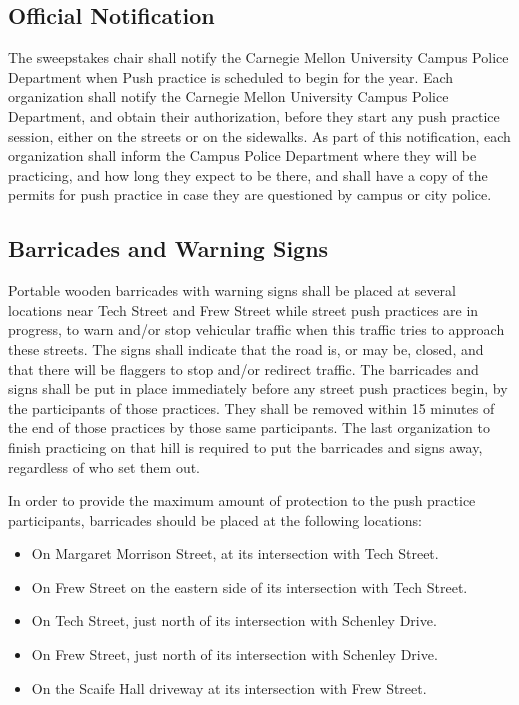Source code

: \subsection{Official Notification}

	The sweepstakes chair shall notify the Carnegie Mellon University Campus Police
	Department when Push practice is scheduled to begin for the year. Each
	organization shall notify the Carnegie Mellon University Campus Police
	Department, and obtain their authorization, before they start any push practice
	session, either on the streets or on the sidewalks. As part of this
	notification, each organization shall inform the Campus Police Department where
	they will be practicing, and how long they expect to be there, and shall have a
	copy of the permits for push practice in case they are questioned by campus or
	city police.

\subsection{Barricades and Warning Signs}

	Portable wooden barricades with warning signs shall be placed at several
	locations near Tech Street and Frew Street while street push practices are in
	progress, to warn and/or stop vehicular traffic when this traffic tries to
	approach these streets. The signs shall indicate that the road is, or may be,
	closed, and that there will be flaggers to stop and/or redirect traffic. The
	barricades and signs shall be put in place immediately before any street push
	practices begin, by the participants of those practices. They shall be removed
	within 15 minutes of the end of those practices by those same participants.
	The last organization to finish practicing on that hill is required to put
	the barricades and signs away, regardless of who set them out.

	In order to provide the maximum amount of protection to the push practice
	participants, barricades should be placed at the following locations:

	\begin{itemize}

		\item On Margaret Morrison Street, at its intersection with Tech Street.

		\item On Frew Street on the eastern side of its intersection with Tech
		Street.

		\item On Tech Street, just north of its intersection with Schenley Drive.

		\item On Frew Street, just north of its intersection with Schenley Drive.

		\item On the Scaife Hall driveway at its intersection with Frew Street.

	\end{itemize}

-.-.-

Of the lines above, output exactly those from the line bearing "they will be" through the line bearing "progress, to warn", inclusive.

SOLUTION TO THIS PROBLEM
	they will be practicing, and how long they expect to be there, and shall have a
	copy of the permits for push practice in case they are questioned by campus or
	city police.

\subsection{Barricades and Warning Signs}

	Portable wooden barricades with warning signs shall be placed at several
	locations near Tech Street and Frew Street while street push practices are in
	progress, to warn and/or stop vehicular traffic when this traffic tries to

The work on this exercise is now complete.